It Happened Here
by Larry S. Chowning
Virginia’s Jim Crow laws were approved by the State General Assembly in 1902. The laws created a poll tax and required a passing grade on a literacy test before one could vote. This form of discrimination impacted illiterate blacks and whites. Other Jim Crow laws passed were designed to segregate blacks and whites in school, employment and from being at the same accommodations.
Segregation of the races and a lack of understanding of other ethnic groups often created a fear that touched our lives in different ways—particularly those of children.
Over the years, I have interviewed older folks who have reflected on their experiences from those times. In 2008, the late Ruby Lee Norris, in her 90s, was asked to write down a timeline of how she traveled to school—before public school buses came along. She recalled that in 1923 she rode to Syringa School in Middlesex County in a horse and buggy with a senior who lived just down the road from their farm in Hartfield. A year later in 1924 she rode to school daily in a Model T Ford with the Lundin family of Stampers. In 1925, she was old enough to walk to school and detailed some of her fears that came from that. “I’d walk to school with the neighborhood [white] children in the Miles, Collier, and McNamara families. “We were cautioned by our parents to ‘mind our business’ when we passed the colored school at the top of the hill along the road from the Wake intersection and Syringa road. Nothing ever happened, but in the springtime gypsies would camp on an abandoned yard on the opposite rise of the road, not far from the colored school.
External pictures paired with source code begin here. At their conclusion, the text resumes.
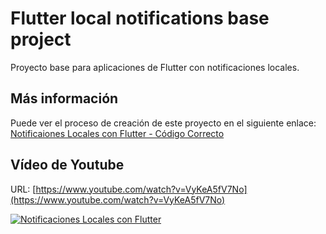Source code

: # Flutter local notifications base project

Proyecto base para aplicaciones de Flutter con notificaciones locales.

## Más información

Puede ver el proceso de creación de este proyecto en el siguiente enlace: [Notificaiones Locales con Flutter - Código Correcto](https://www.codigocorrecto.com/flutter/notificaciones-con-flutter-en-espanol/)

## Vídeo de Youtube

URL: [https://www.youtube.com/watch?v=VyKeA5fV7No](https://www.youtube.com/watch?v=VyKeA5fV7No)

[![Notificaciones Locales con Flutter](https://i.ytimg.com/vi/VyKeA5fV7No/maxresdefault.jpg)](https://www.youtube.com/watch?v=VyKeA5fV7No)
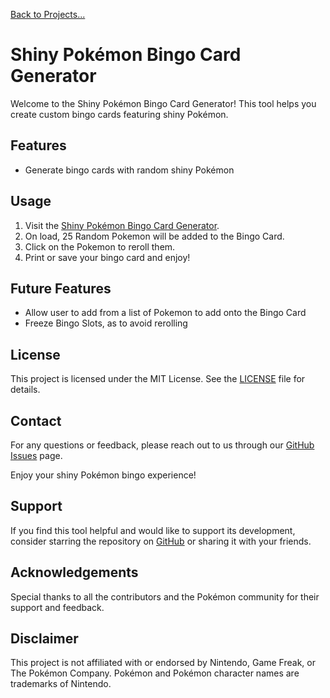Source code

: [Back to Projects...](README.md)

# Shiny Pokémon Bingo Card Generator

Welcome to the Shiny Pokémon Bingo Card Generator! This tool helps you create custom bingo cards featuring shiny Pokémon.

## Features

- Generate bingo cards with random shiny Pokémon

## Usage

1. Visit the [Shiny Pokémon Bingo Card Generator](https://itsmejoji.github.io/ShinyPokemonBingoGenerator/).
2. On load, 25 Random Pokemon will be added to the Bingo Card.
3. Click on the Pokemon to reroll them.
4. Print or save your bingo card and enjoy!

## Future Features

- Allow user to add from a list of Pokemon to add onto the Bingo Card
- Freeze Bingo Slots, as to avoid rerolling

## License

This project is licensed under the MIT License. See the [LICENSE](https://github.com/itsmejoji/ShinyPokemonBingoGenerator/blob/main/LICENSE) file for details.

## Contact

For any questions or feedback, please reach out to us through our [GitHub Issues](https://github.com/itsmejoji/ShinyPokemonBingoGenerator/issues) page.

Enjoy your shiny Pokémon bingo experience!

## Support

If you find this tool helpful and would like to support its development, consider starring the repository on [GitHub](https://github.com/itsmejoji/ShinyPokemonBingoGenerator) or sharing it with your friends.

## Acknowledgements

Special thanks to all the contributors and the Pokémon community for their support and feedback.

## Disclaimer

This project is not affiliated with or endorsed by Nintendo, Game Freak, or The Pokémon Company. Pokémon and Pokémon character names are trademarks of Nintendo.
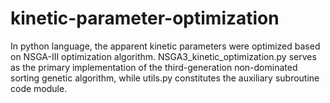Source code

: # kinetic-parameter-optimization
In python language, the apparent kinetic parameters were optimized based on NSGA-III optimization algorithm.
NSGA3_kinetic_optimization.py serves as the primary implementation of the third-generation non-dominated sorting genetic algorithm, while utils.py constitutes the auxiliary subroutine code module.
They (gypsies) were of greater concern to us than our black neighbors,” she wrote. “We had heard that gypsies kidnapped white children and stained their skin brown with walnut juice and then no one could recognize them.”
In another interview, the late Sterling White, an African-American who grew up near Fishing Bay in Deltaville, recalled his experience in the 1930s at Dunbar Grade School. “I don’t remember having too many race relation problems,” he said. “Oh, we would fight—one on one—but there was no double teaming or ganging up. I do remember something. Jerry Harrow had a garage car dealership (Chevrolet) in Deltaville and he had something to do with the school board. He kept school supplies (at his office) and about once a month at the 12 o’clock recess two of us boys had to go there to get supplies for the teacher and we had to walk past the white school in Deltaville.
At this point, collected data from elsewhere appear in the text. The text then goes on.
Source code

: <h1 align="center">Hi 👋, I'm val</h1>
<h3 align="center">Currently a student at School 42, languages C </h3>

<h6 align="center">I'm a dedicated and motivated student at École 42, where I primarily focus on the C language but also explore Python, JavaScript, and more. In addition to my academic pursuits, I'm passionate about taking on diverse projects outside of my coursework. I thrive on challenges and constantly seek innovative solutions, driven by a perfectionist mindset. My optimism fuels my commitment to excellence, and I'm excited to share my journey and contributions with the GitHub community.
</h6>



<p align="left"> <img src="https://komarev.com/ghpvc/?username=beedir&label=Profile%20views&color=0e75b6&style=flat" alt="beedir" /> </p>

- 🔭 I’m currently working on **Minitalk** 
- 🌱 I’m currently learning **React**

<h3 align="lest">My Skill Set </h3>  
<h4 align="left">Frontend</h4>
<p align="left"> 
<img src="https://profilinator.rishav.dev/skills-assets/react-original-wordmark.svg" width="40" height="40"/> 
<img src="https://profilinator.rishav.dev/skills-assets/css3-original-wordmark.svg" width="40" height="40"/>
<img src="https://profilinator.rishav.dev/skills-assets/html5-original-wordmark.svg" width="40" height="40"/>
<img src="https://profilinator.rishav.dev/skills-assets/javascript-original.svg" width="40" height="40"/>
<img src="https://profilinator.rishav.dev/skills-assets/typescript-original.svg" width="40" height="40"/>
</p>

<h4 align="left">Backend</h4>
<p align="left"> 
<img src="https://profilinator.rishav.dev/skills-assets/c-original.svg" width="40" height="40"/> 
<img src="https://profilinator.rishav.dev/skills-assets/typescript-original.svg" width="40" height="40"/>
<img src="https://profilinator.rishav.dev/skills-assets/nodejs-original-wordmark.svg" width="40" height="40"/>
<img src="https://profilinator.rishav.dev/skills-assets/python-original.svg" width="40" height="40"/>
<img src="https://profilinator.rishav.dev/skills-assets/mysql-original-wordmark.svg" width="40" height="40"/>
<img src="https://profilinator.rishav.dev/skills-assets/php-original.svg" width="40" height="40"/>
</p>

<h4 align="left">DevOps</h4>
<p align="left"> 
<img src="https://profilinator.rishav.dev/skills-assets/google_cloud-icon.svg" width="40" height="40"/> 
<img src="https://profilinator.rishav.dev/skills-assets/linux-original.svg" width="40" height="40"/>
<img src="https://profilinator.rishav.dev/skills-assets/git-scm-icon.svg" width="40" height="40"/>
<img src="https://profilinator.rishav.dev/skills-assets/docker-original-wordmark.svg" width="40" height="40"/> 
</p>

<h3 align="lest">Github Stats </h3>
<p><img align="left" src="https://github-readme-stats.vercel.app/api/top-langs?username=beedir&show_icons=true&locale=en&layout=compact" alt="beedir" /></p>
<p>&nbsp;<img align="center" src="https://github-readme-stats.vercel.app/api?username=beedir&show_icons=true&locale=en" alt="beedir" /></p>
“Our teacher would send two guys who could run fast and who could fight, and I was one of them. Those white guys would be out at recess too and were waiting for us. Allen Burrell and I were usually the ones to get the supplies but we didn’t have to worry about them catching us… we could run like the wind. If they did catch us and Allen hit them, they would have thought a mule had kicked them.”
The Civil Rights Act of 1964 eliminated segregation in schools, employment and public accommodations throughout the United States and, also, some of those childhood fears brought on by the separation of races.
It happened right here in Rivah Country!